Grayling responded smoothly. ‘I no longer feel that I can honestly attest to the good character of the accused, because I no longer believe that to be the case.’

My barrister reacted swiftly. ‘Your honour, I would like to request that Mr Grayling be declared an unfavourable witness under Section 38 of the Evidence Act.’


‘Mr Grayling. The solicitor for the accused, Mr Martin Beck, approached you to give evidence relating to your opinion of the accused, correct?’

‘That’s right.’

‘Your assessment of him has changed utterly since that interview with Mr Beck. Why?’

Grayling had dealt with powerful people for many years.  He was not cowed by Ken Hewitt and his probing. His face, voice and body language were all smooth. Too smooth. I could almost smell that damned aftershave he wore every day.

‘I think that Mr Beck misunderstood our initial interviews. There were many small incidents that I have only now had time to connect – late arrivals in the morning, the smell of alcohol on his breath, and the presence of what are commonly termed ‘track marks’ on his arms.’

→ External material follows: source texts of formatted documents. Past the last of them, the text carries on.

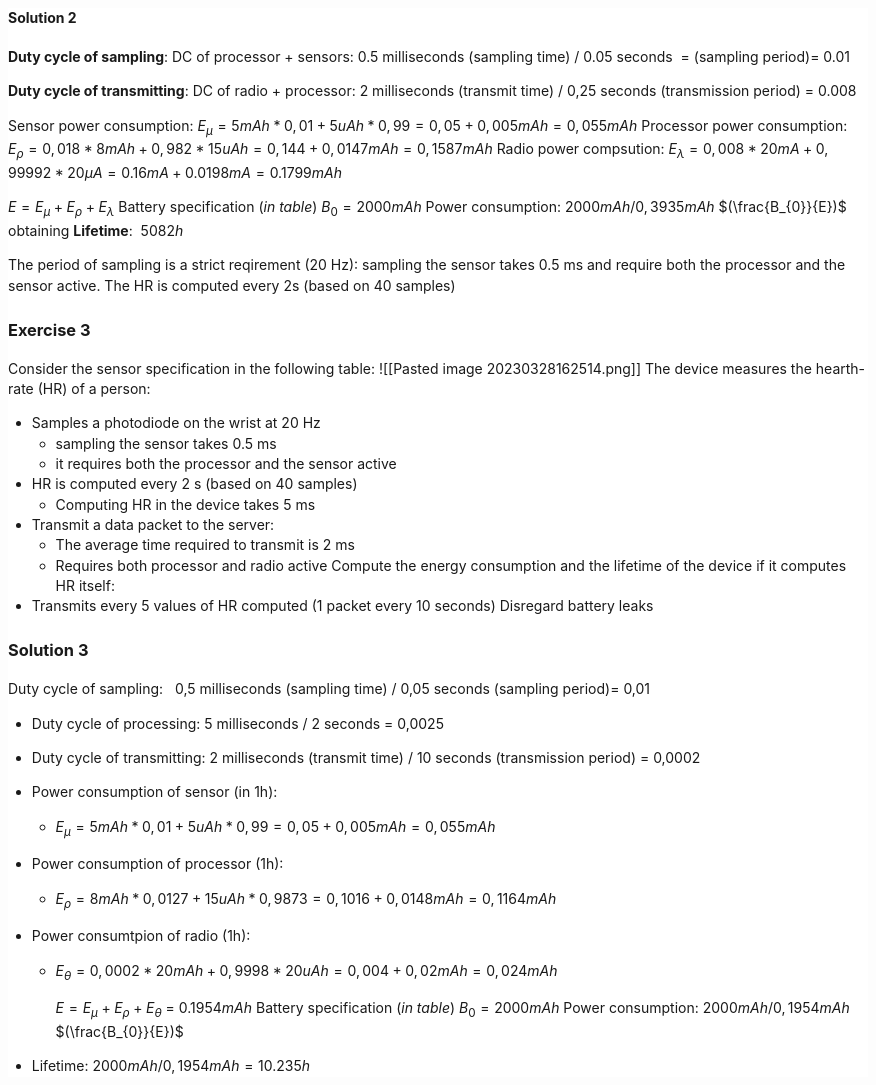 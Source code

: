 
#### Solution 2
**Duty cycle of sampling**: DC of processor + sensors: 0.5 milliseconds (sampling time) / 0.05 seconds  = (sampling period)= 0.01

**Duty cycle of transmitting**: DC of radio + processor: 2 milliseconds (transmit time) / 0,25 seconds (transmission period) = 0.008

Sensor power consumption: 
	$E_{\mu} = 5 mAh * 0,01+ 5 uAh *0,99 =0,05+0,005 mAh = 0,055 mAh$
Processor power consumption:
	$E_{\rho}=0,018*8 mAh + 0,982*15 uAh =0,144+0,0147 mAh = 0,1587 mAh$
Radio power compsution:
	$E_{\lambda}=0,008*20 mA + 0,99992*20\mu A = 0.16 mA + 0.0198 mA = 0.1799 mAh$

$E = E_{\mu} + E_{\rho} + E_{\lambda}$ 
Battery specification (*in table*) $B_{0} = 2000mAh$
Power consumption: $2000 mAh / 0,3935 mAh$     $(\frac{B_{0}}{E})$
	obtaining **Lifetime**:  $5082 h$

The period of sampling is a strict reqirement (20 Hz): sampling the sensor takes 0.5 ms and require both the processor and the sensor active.
The HR is computed every 2s (based on 40 samples)

### Exercise 3
Consider the sensor specification in the following table:
![[Pasted image 20230328162514.png]]
The device measures the hearth-rate (HR) of a person: 
- Samples a photodiode on the wrist at 20 Hz
	- sampling the sensor takes 0.5 ms 
	- it requires both the processor and the sensor active 
- HR is computed every 2 s (based on 40 samples)
	- Computing HR in the device takes 5 ms 
- Transmit a data packet to the server: 
	- The average time required to transmit is 2 ms 
	- Requires both processor and radio active
Compute the energy consumption and the lifetime of the device if it computes HR itself:
- Transmits every 5 values of HR computed (1 packet every 10 seconds)
Disregard battery leaks

### Solution 3
 Duty cycle of sampling:    0,5 milliseconds (sampling time) / 0,05 seconds (sampling period)= 0,01
- Duty cycle of processing: 5 milliseconds / 2 seconds = 0,0025 
- Duty cycle of transmitting: 2 milliseconds (transmit time) / 10 seconds (transmission period) = 0,0002

- Power consumption of sensor (in 1h): 
	- $E_{\mu} = 5 mAh * 0,01+ 5 uAh *0,99 =0,05+0,005 mAh = 0,055 mAh$
- Power consumption of processor (1h): 
	- $E_{\rho} = 8 mAh * 0,0127+ 15 uAh *0,9873 =0,1016+0,0148 mAh = 0,1164 mAh$
- Power consumtpion of radio (1h): 
	- $E_{\theta} = 0,0002 *20mAh + 0,9998 *20uAh = 0,004 + 0,02 mAh = 0,024 mAh$

		$E = E_{\mu} + E_{\rho} + E_{\theta}$ = $0.1954 mAh$
Battery specification (*in table*) $B_{0} = 2000mAh$
Power consumption: $2000 mAh / 0,1954 mAh$     $(\frac{B_{0}}{E})$
- Lifetime: $2000 mAh / 0,1954 mAh = 10.235 h$


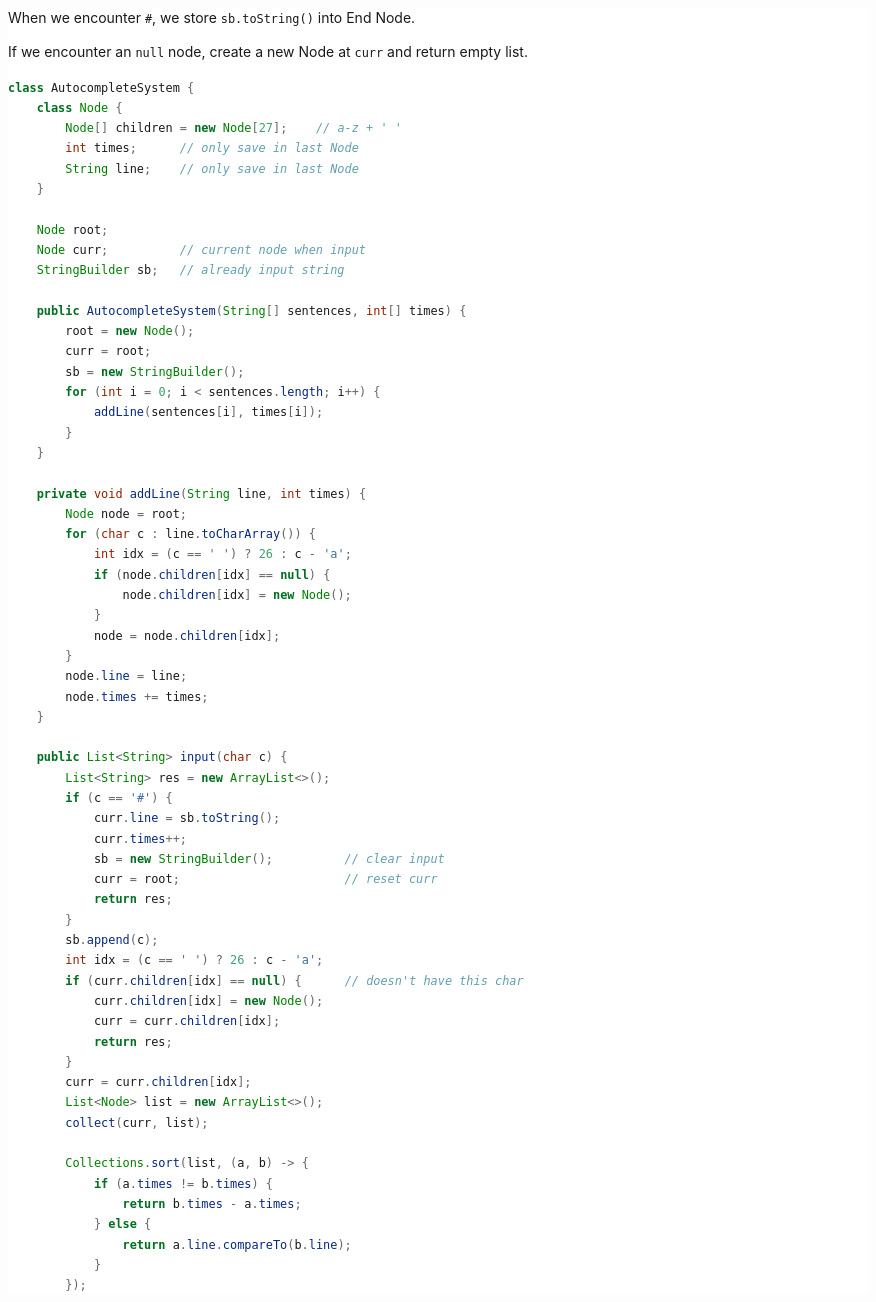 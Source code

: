 When we encounter `#`, we store `sb.toString()` into End Node.

If we encounter an `null` node, create a new Node at `curr` and return empty list.

```java
class AutocompleteSystem {
    class Node {
        Node[] children = new Node[27];    // a-z + ' '
        int times;      // only save in last Node
        String line;    // only save in last Node
    }
    
    Node root;
    Node curr;          // current node when input
    StringBuilder sb;   // already input string

    public AutocompleteSystem(String[] sentences, int[] times) {
        root = new Node();
        curr = root;
        sb = new StringBuilder();
        for (int i = 0; i < sentences.length; i++) {
            addLine(sentences[i], times[i]);   
        }
    }
    
    private void addLine(String line, int times) {
        Node node = root;
        for (char c : line.toCharArray()) {
            int idx = (c == ' ') ? 26 : c - 'a';
            if (node.children[idx] == null) {
                node.children[idx] = new Node();
            }
            node = node.children[idx];
        }
        node.line = line;
        node.times += times;
    }
    
    public List<String> input(char c) {
        List<String> res = new ArrayList<>();
        if (c == '#') {
            curr.line = sb.toString();
            curr.times++;
            sb = new StringBuilder();          // clear input
            curr = root;                       // reset curr
            return res;
        }
        sb.append(c);
        int idx = (c == ' ') ? 26 : c - 'a'; 
        if (curr.children[idx] == null) {      // doesn't have this char
            curr.children[idx] = new Node();
            curr = curr.children[idx];
            return res;
        }
        curr = curr.children[idx];
        List<Node> list = new ArrayList<>();
        collect(curr, list);
        
        Collections.sort(list, (a, b) -> {
            if (a.times != b.times) {
                return b.times - a.times;
            } else {
                return a.line.compareTo(b.line);
            }
        });
```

This was a filthy lie, but there was an audible gasp from the jury.  They swallowed every word, and to these simple people being a drug addict was near enough to being a murderer.

‘Did anyone else notice or comment upon these marks?’ asked my barrister.

‘I have no idea,’ Brian said. ‘As I said, I only recently realised what they were.’

‘Are you assisting in paying for the accused man’s defence?’

‘Yes, I was approached by family members to help, and I am doing so. The accused was an employee of mine, and technically this terrible drama was enacted while he was on duty. I believe that I am obliged to help financially, whatever my opinion of his guilt.’

My barrister declined to ask any further questions, and when the judge called a short recess, and the two men of my counsel formed a huddle around me, he looked very worried. ‘Once a witness starts telling lies there’s no telling how far they might go. There was nothing to be gained by pursuing him.’

‘Let me take the stand in my own defence,’ I pleaded.

Hewitt and Beck looked at each other. Earlier I had been advised that I should not take the stand. That the prosecutor would rip me and my story to bloody shreds.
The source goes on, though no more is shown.